Could you please count how many lines in the data below hold the string "PartFamiliesAPI"? Reply with only the number.

☆ ☆ ☆ ☆ ☆

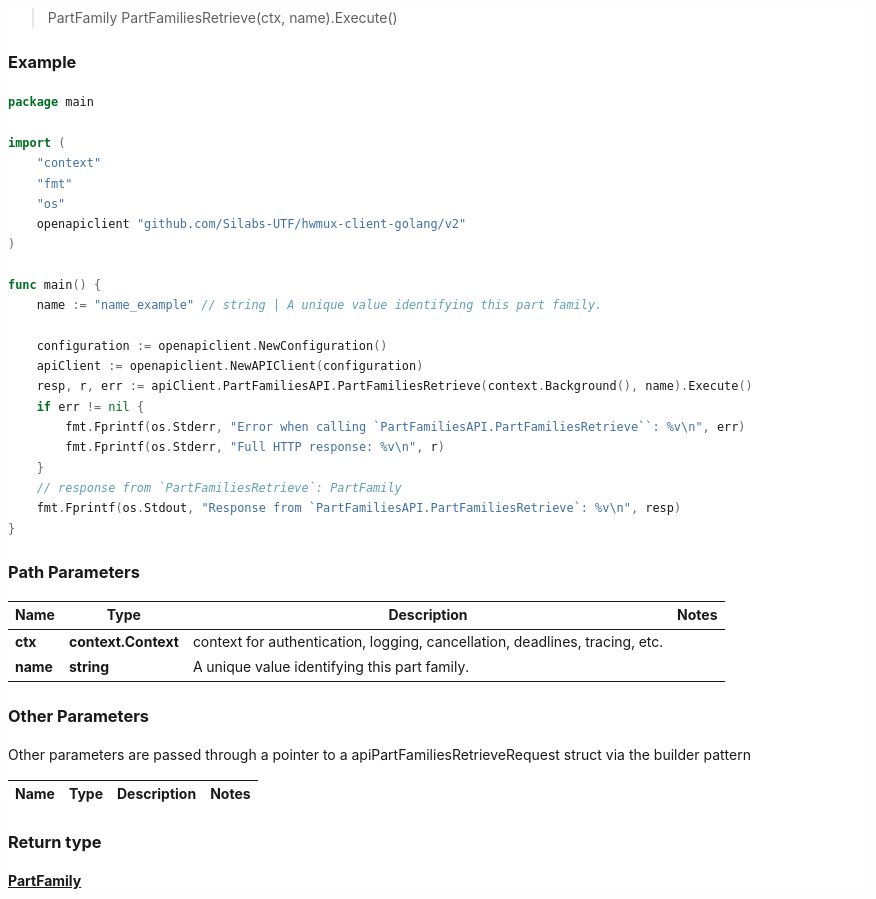 > PartFamily PartFamiliesRetrieve(ctx, name).Execute()



### Example

```go
package main

import (
    "context"
    "fmt"
    "os"
    openapiclient "github.com/Silabs-UTF/hwmux-client-golang/v2"
)

func main() {
    name := "name_example" // string | A unique value identifying this part family.

    configuration := openapiclient.NewConfiguration()
    apiClient := openapiclient.NewAPIClient(configuration)
    resp, r, err := apiClient.PartFamiliesAPI.PartFamiliesRetrieve(context.Background(), name).Execute()
    if err != nil {
        fmt.Fprintf(os.Stderr, "Error when calling `PartFamiliesAPI.PartFamiliesRetrieve``: %v\n", err)
        fmt.Fprintf(os.Stderr, "Full HTTP response: %v\n", r)
    }
    // response from `PartFamiliesRetrieve`: PartFamily
    fmt.Fprintf(os.Stdout, "Response from `PartFamiliesAPI.PartFamiliesRetrieve`: %v\n", resp)
}
```

### Path Parameters


Name | Type | Description  | Notes
------------- | ------------- | ------------- | -------------
**ctx** | **context.Context** | context for authentication, logging, cancellation, deadlines, tracing, etc.
**name** | **string** | A unique value identifying this part family. | 

### Other Parameters

Other parameters are passed through a pointer to a apiPartFamiliesRetrieveRequest struct via the builder pattern


Name | Type | Description  | Notes
------------- | ------------- | ------------- | -------------


### Return type

[**PartFamily**](PartFamily.md)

☆ ☆ ☆ ☆ ☆

◆ **ANSWER BELOW**: 3